In the entries that follow, the first line to write out is the one containing "In GitHub Actions, you", and the last is the one containing "- **Example:** A". Reproduce that stretch exactly, with nothing before or after it.

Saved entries
============================================================

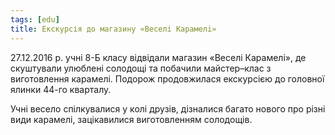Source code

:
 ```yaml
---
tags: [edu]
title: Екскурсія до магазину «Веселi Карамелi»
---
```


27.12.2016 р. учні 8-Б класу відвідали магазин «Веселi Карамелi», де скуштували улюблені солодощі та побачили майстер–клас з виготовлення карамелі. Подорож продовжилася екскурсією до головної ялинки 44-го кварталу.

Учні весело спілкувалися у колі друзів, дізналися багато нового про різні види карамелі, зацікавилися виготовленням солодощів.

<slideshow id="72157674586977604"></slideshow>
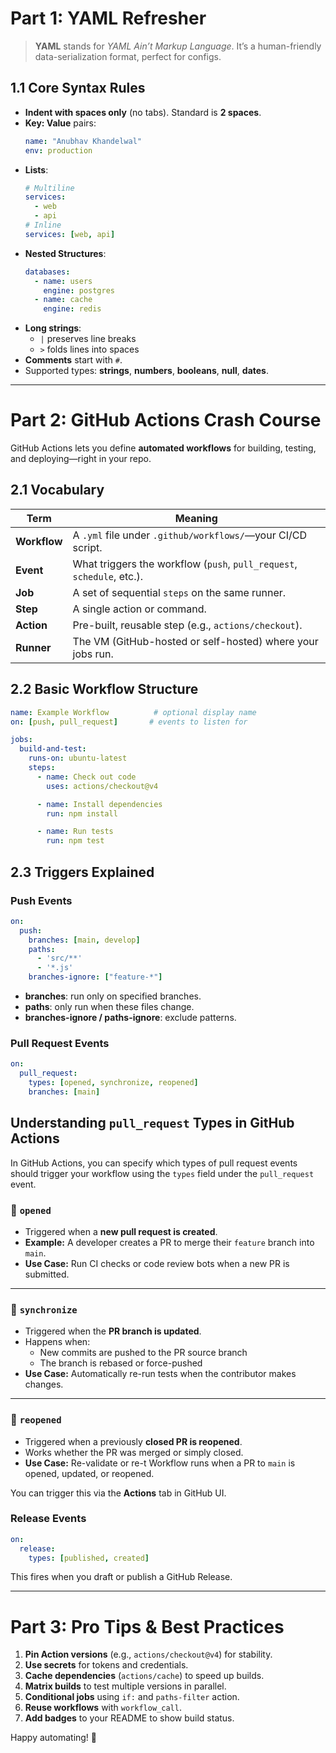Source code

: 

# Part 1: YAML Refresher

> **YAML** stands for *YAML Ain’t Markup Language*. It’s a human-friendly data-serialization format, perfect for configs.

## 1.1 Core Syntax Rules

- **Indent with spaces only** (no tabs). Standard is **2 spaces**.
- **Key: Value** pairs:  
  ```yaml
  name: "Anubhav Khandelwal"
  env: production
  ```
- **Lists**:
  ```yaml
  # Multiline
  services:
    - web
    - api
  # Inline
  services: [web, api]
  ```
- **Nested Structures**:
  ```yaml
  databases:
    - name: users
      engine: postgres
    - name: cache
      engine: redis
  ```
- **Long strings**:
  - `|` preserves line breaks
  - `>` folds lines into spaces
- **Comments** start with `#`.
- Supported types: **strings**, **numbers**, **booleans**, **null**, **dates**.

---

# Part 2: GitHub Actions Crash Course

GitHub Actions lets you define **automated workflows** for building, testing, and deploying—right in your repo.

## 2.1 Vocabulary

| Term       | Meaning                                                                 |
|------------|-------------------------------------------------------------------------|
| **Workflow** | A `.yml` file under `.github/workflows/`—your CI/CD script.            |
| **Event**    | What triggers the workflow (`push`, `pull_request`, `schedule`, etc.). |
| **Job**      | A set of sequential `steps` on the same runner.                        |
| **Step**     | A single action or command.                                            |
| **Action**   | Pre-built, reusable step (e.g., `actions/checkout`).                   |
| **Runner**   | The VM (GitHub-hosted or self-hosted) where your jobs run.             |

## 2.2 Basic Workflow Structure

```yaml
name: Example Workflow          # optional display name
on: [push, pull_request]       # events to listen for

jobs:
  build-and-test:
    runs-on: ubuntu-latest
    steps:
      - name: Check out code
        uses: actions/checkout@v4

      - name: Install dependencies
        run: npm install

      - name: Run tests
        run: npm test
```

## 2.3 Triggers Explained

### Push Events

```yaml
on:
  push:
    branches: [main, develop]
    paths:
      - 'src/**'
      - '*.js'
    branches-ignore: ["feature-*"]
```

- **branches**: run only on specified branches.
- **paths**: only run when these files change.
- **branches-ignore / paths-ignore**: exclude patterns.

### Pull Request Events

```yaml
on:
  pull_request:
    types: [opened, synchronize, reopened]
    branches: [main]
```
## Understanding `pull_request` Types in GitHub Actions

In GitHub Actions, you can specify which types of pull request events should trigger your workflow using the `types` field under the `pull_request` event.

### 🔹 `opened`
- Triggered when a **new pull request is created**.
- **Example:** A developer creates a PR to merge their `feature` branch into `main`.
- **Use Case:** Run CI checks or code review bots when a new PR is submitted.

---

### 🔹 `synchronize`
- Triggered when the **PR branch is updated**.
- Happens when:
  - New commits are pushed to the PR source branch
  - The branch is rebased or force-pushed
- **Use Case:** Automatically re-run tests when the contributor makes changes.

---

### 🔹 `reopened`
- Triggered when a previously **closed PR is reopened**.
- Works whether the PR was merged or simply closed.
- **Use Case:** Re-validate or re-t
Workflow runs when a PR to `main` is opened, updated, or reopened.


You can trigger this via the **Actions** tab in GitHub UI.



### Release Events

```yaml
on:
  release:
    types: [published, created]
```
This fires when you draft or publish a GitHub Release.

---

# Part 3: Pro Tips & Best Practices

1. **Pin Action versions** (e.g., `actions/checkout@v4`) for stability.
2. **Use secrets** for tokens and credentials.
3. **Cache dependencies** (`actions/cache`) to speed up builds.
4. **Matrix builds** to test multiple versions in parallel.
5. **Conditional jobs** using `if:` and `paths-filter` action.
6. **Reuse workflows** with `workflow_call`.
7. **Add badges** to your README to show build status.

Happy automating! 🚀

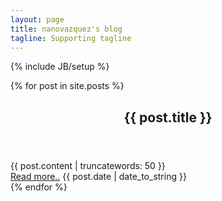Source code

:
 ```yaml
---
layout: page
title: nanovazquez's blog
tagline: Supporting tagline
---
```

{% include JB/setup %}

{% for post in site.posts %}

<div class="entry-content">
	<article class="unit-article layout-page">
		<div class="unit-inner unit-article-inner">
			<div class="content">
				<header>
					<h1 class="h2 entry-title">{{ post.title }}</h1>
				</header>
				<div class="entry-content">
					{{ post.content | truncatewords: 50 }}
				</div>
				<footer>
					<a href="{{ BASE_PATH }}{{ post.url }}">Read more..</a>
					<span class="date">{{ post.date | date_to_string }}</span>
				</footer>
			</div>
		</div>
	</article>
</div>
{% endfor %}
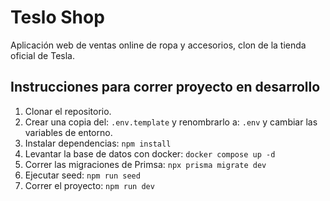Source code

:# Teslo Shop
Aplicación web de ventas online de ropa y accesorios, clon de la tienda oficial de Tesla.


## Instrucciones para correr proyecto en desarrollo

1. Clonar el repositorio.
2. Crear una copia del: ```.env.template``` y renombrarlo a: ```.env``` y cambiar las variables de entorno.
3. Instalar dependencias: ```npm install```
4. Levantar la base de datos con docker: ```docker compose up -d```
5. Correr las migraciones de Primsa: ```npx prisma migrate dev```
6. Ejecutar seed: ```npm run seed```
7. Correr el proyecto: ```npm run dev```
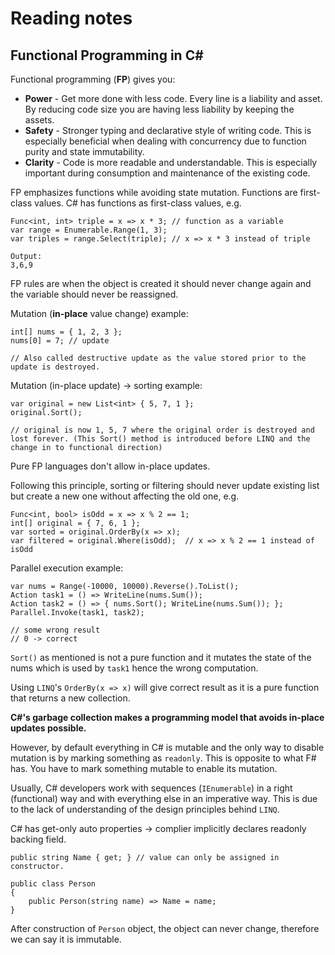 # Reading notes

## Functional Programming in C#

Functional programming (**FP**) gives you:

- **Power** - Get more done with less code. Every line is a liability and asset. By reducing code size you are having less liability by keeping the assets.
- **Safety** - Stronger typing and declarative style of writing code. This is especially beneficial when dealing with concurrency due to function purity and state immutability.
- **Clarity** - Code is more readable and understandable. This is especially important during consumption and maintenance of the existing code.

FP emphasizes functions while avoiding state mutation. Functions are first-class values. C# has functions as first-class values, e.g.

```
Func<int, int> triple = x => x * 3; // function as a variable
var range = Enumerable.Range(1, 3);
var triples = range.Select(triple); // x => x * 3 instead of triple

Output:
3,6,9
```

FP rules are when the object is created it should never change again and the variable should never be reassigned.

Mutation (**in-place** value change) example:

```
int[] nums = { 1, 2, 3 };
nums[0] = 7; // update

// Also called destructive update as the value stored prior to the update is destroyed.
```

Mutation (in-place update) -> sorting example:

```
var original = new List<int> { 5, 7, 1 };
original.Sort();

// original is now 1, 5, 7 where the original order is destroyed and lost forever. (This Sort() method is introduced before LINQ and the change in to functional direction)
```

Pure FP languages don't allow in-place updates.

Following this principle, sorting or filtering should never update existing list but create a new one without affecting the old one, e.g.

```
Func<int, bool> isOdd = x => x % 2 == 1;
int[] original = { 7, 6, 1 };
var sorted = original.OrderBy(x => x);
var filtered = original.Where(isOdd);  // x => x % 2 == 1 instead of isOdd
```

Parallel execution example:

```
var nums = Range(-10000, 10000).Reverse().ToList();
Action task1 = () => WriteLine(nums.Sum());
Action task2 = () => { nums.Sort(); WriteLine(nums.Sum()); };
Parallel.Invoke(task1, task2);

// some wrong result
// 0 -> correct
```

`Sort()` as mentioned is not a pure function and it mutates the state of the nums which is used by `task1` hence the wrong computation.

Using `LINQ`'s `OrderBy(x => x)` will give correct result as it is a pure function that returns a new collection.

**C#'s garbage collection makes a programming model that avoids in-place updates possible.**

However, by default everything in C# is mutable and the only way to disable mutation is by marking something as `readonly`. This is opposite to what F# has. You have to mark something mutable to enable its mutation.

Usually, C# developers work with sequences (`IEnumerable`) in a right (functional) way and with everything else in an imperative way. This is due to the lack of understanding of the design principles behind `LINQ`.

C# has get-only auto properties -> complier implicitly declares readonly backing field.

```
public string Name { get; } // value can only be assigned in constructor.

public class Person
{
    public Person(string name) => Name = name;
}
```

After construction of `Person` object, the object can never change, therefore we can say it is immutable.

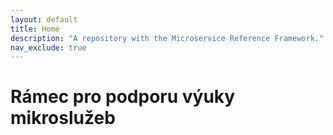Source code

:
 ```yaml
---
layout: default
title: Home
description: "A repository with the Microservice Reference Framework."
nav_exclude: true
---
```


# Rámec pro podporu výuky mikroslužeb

============================================================

• [Answer space]
In GitHub Actions, you can specify which types of pull request events should trigger your workflow using the `types` field under the `pull_request` event.

### 🔹 `opened`
- Triggered when a **new pull request is created**.
- **Example:** A developer creates a PR to merge their `feature` branch into `main`.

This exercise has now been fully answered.